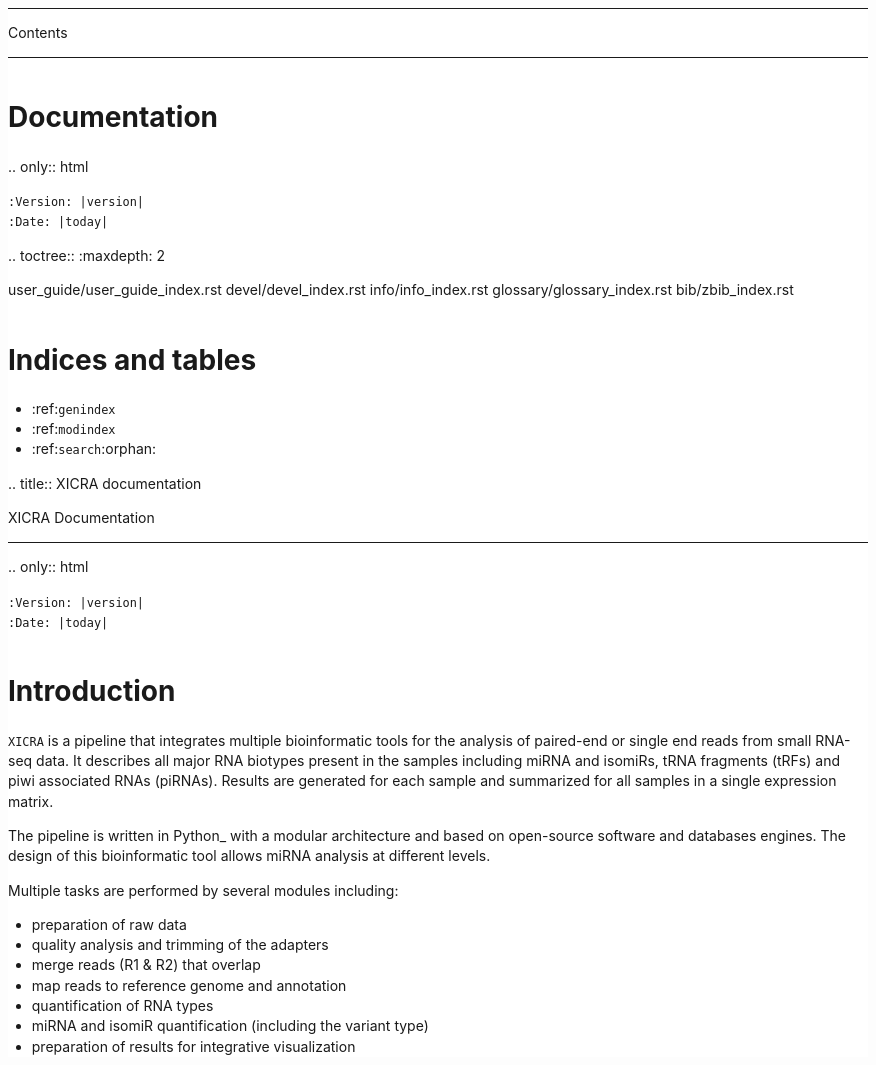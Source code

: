********
Contents
********

Documentation
=============

.. only:: html

    :Version: |version|
    :Date: |today|

.. toctree::
   :maxdepth: 2

   user_guide/user_guide_index.rst
   devel/devel_index.rst
   info/info_index.rst
   glossary/glossary_index.rst
   bib/zbib_index.rst
   

Indices and tables
==================

  * :ref:`genindex`
  * :ref:`modindex`
  * :ref:`search`:orphan:

.. title:: XICRA documentation 

XICRA Documentation
*******************

.. only:: html 

    :Version: |version|
    :Date: |today|
    
Introduction
============

``XICRA`` is a pipeline that integrates multiple bioinformatic tools for the analysis of
paired-end or single end reads from small RNA-seq data. It describes all major RNA biotypes 
present in the samples including miRNA and isomiRs, tRNA fragments (tRFs) and piwi associated 
RNAs (piRNAs). Results are generated for each sample and summarized for all samples in a single 
expression matrix.

The pipeline is written in Python_ with a modular architecture and based on open-source software 
and databases engines. The design of this bioinformatic tool allows miRNA analysis at different 
levels.

Multiple tasks are performed by several modules including:
 - preparation of raw data
 - quality analysis and trimming of the adapters
 - merge reads (R1 & R2) that overlap
 - map reads to reference genome and annotation 
 - quantification of RNA types
 - miRNA and isomiR quantification (including the variant type)
 - preparation of results for integrative visualization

______

Would you please copy all lines in the data that contain the word "reads"?

paired-end or single end reads from small RNA-seq data. It describes all major RNA biotypes 
 - merge reads (R1 & R2) that overlap
 - map reads to reference genome and annotation 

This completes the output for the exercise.